Bernostalgia dengan Warisan Budaya di tempat Momen HUT Kemerdekaan ke-79 Indonesia

JAKARTA – Merayakan Hari Kemerdekaan Indonesia tahun ini, Starbucks ingin mengundang semua pelanggan untuk bernostalgia kemudian mengenang beberapa warisan budaya Tanah Air yang dimaksud mungkin saja sudah ada mulai memudar seiring perkembangan zaman. Memori masa kecil ketika bermain congklak dengan teman atau menikmatikue unti buatan nenek dalam kampung halaman memberikan rasa bahagia serta kehangatan pada diri.
Untuk itu, melalui peluang ini, Starbucks ingin menghadirkan kembali kegembiraan juga kebanggaan sebagai orang Indonesia lewat warisan budaya yang tersebut kita miliki melalui tema “Satu Nusa Berbahagia” pada kampanye terbarunya.
“Berbagai jenis permainan tradisional Indonesia pada masa kini telah lama jarang dimainkan oleh anak-anak, tergantikan oleh gawaiatau gadget. Padahal permainan tradisional yang dimaksud merupakan warisan budaya kita sangat beragam,” kata Liryawati, Chief Operations Officer PT Sari Coffee Indonesia, pemegang lisensi resmi merek Starbucks pada Indonesia.

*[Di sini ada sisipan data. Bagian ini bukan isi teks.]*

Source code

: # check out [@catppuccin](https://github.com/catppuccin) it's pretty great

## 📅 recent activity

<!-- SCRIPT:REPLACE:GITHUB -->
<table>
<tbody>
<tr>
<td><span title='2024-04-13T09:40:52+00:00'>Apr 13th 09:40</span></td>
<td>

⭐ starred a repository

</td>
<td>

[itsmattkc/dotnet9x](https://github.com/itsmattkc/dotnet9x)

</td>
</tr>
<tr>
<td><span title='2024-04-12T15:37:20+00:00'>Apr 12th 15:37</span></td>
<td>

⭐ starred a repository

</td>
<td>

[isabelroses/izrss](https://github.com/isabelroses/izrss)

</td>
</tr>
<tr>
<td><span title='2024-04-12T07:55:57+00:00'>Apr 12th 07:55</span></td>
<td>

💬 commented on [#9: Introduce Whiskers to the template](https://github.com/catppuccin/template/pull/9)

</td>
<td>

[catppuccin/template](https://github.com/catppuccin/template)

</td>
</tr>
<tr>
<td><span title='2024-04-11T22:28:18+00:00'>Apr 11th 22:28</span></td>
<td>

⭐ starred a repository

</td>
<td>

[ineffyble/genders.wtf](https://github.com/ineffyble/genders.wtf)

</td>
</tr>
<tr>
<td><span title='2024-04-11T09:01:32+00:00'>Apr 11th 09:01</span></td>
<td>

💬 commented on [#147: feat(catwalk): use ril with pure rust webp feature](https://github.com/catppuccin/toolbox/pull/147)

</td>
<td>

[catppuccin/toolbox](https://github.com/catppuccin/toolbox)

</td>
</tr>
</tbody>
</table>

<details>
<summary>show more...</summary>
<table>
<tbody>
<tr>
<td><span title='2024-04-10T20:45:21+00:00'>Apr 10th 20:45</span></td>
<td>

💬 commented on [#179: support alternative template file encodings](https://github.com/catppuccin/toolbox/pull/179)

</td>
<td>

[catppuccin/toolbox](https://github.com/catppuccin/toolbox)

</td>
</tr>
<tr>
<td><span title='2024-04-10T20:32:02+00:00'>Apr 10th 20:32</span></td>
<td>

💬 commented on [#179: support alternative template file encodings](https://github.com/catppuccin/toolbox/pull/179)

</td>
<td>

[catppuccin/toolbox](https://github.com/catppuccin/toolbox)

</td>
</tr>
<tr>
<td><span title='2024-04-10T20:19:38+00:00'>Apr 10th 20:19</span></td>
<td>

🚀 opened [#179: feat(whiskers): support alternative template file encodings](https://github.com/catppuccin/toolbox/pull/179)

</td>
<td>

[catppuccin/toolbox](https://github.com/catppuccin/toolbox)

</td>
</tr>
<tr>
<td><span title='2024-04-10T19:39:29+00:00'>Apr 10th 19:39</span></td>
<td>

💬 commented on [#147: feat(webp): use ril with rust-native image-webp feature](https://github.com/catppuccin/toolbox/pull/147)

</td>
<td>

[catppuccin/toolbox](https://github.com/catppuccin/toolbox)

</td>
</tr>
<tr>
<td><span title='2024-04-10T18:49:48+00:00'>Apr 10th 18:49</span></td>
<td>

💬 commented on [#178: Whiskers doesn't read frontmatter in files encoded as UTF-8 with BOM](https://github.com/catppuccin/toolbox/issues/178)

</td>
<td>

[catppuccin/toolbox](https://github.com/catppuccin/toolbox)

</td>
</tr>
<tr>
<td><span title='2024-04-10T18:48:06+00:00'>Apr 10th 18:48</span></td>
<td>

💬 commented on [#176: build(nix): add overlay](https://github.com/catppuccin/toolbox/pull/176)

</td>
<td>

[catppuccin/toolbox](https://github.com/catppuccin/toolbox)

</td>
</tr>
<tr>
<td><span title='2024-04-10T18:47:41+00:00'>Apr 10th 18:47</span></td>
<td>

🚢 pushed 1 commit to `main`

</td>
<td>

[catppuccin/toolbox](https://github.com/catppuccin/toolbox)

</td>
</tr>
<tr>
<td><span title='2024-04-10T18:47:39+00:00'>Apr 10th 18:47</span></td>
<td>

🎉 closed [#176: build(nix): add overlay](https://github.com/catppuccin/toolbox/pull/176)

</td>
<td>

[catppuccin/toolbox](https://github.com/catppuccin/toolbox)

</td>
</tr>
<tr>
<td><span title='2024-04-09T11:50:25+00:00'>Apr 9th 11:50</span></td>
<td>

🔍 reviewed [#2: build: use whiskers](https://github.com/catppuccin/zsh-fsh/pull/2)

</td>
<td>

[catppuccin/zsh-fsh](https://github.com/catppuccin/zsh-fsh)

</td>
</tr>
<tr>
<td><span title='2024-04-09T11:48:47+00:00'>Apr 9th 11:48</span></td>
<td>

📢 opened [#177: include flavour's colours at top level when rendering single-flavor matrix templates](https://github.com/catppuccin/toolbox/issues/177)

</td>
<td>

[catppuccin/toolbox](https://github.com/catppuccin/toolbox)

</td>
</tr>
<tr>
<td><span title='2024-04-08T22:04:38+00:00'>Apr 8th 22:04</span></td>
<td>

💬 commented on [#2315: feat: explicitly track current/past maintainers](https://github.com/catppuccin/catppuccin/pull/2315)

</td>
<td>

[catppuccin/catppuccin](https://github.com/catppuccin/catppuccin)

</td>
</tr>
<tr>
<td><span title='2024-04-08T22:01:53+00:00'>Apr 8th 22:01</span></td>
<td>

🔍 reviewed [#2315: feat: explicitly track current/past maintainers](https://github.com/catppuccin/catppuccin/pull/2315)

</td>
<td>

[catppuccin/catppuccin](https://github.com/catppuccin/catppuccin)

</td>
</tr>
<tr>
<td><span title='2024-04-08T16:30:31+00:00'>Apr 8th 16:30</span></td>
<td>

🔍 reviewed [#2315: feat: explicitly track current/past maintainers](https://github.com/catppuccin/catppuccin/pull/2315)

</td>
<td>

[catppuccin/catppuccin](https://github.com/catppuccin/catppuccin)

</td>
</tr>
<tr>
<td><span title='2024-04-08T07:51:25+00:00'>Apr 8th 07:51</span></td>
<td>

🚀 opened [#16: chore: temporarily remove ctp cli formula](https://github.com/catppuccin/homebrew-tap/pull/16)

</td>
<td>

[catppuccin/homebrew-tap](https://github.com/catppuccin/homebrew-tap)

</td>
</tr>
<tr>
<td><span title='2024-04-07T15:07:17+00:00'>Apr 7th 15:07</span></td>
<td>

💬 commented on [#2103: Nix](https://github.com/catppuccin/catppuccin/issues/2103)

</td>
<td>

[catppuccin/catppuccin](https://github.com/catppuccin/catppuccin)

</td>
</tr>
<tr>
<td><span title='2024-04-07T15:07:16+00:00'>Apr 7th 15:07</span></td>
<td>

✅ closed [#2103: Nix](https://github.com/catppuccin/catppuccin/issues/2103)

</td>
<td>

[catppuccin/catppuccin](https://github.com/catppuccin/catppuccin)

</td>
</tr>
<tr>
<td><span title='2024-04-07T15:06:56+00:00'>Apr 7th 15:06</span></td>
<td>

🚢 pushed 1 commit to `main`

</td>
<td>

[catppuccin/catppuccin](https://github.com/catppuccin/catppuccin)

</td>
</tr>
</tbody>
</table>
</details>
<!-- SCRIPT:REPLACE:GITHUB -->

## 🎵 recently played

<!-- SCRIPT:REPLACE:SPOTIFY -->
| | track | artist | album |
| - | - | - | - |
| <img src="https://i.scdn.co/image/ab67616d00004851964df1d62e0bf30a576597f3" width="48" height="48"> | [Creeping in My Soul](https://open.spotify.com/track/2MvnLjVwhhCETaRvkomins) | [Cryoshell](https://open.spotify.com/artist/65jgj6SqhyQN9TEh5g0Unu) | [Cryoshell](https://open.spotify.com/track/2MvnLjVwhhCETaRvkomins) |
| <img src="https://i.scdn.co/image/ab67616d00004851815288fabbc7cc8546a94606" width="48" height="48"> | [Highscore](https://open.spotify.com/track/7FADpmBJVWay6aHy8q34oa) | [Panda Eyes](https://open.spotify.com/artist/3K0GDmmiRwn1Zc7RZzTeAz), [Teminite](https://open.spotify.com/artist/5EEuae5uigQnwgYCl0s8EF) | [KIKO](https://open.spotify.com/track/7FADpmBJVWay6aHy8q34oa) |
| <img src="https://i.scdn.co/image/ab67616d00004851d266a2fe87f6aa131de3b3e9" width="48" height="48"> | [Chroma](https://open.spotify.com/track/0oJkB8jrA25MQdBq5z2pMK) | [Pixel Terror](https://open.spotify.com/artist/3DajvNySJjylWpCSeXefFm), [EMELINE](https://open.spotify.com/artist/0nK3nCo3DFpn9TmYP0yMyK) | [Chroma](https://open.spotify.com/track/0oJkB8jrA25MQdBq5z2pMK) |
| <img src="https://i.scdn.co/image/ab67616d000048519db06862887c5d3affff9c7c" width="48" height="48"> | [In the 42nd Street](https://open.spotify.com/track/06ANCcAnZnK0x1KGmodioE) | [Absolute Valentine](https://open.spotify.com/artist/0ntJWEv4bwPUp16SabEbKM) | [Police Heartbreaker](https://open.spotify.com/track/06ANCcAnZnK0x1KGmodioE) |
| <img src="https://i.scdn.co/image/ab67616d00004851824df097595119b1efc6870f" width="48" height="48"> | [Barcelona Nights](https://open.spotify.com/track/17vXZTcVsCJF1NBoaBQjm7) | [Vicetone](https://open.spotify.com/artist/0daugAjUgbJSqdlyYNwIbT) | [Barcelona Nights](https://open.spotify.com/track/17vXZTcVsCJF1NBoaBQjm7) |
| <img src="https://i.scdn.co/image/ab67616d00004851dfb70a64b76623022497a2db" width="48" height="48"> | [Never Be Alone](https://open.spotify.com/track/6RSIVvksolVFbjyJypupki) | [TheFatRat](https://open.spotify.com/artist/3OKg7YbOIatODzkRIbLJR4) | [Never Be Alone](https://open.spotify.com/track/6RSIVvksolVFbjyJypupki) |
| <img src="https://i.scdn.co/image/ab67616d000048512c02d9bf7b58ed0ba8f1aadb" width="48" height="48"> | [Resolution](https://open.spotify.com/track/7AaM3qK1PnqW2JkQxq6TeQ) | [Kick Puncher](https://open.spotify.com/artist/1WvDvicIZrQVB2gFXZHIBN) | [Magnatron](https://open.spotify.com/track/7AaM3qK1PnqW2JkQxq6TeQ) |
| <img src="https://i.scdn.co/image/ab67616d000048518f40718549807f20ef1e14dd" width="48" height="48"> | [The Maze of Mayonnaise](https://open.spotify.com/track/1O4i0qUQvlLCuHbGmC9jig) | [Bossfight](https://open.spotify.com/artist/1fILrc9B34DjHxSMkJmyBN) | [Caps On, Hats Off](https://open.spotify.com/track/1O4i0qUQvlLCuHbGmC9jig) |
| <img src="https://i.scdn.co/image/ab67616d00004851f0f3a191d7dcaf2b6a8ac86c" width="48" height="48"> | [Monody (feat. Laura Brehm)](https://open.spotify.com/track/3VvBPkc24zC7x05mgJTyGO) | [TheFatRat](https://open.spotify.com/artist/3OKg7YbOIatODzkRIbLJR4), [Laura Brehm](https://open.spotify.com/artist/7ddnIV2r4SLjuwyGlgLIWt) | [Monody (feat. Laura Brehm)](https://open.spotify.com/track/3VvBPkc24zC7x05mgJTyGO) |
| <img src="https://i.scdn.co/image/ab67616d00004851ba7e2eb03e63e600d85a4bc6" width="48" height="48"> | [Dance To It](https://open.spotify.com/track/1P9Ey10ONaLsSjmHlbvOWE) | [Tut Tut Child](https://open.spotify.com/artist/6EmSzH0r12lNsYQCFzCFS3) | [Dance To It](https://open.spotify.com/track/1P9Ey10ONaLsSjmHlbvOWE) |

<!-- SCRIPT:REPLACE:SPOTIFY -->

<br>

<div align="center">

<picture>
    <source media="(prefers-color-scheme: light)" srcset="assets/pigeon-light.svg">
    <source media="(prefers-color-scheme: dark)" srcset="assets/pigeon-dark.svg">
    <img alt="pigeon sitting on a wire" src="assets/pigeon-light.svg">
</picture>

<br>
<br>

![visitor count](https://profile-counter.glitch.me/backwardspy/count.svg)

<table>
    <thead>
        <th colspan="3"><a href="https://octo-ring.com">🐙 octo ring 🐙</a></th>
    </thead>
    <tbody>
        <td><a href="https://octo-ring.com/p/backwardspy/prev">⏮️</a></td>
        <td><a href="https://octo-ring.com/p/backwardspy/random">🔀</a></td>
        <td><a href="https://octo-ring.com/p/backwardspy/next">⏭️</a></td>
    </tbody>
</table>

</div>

“Bernostalgia bersatu warisan budaya Tanah Air inilah menjadi konsep penting yang menyebabkan Starbucks mengusung tema ‘Satu Nusa Berbahagia’ untuk merayakan Hari Kemerdekaan ke-79 Indonesia,” lanjutnya.

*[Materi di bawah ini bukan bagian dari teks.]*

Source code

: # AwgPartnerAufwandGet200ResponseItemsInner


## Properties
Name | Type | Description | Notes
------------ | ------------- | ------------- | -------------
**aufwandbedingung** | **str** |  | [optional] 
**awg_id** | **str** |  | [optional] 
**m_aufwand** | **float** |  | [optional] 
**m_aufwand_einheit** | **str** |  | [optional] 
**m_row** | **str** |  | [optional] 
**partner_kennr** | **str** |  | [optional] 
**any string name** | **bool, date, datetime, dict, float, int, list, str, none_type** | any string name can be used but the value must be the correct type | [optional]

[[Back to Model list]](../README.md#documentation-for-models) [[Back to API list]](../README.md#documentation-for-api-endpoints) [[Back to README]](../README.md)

Warisan budaya Indonesia yang digunakan kaya menginspirasi Starbucks untuk menghadirkan makanan, minuman, merchandise hingga desain Starbucks Card untuk merayakan Hari Kemerdekaan Indonesia tahun ini. Rangkaian minuman Iced Creamy Unti Latte kemudian Merah Putih Cream Frappuccino lalu makanan Pandan Unti Soft Bun, Merah Putih Croissant juga Pandan Basque Cheesecake tidak sekadar makanan juga minuman, tapi juga sebuah penghormatan terhadap kekayaan kuliner Indonesia.
Sementara itu desain merchandise serta Starbucks Card menggoreskan ilustrasi permainan tradisional Indonesia yang tersebut merupakan bagian integral dari kekayaan budaya bangsa yang mana telah diwariskan dari generasi ke generasi, seperti egrang, congklak, juga permainan wak wak gung.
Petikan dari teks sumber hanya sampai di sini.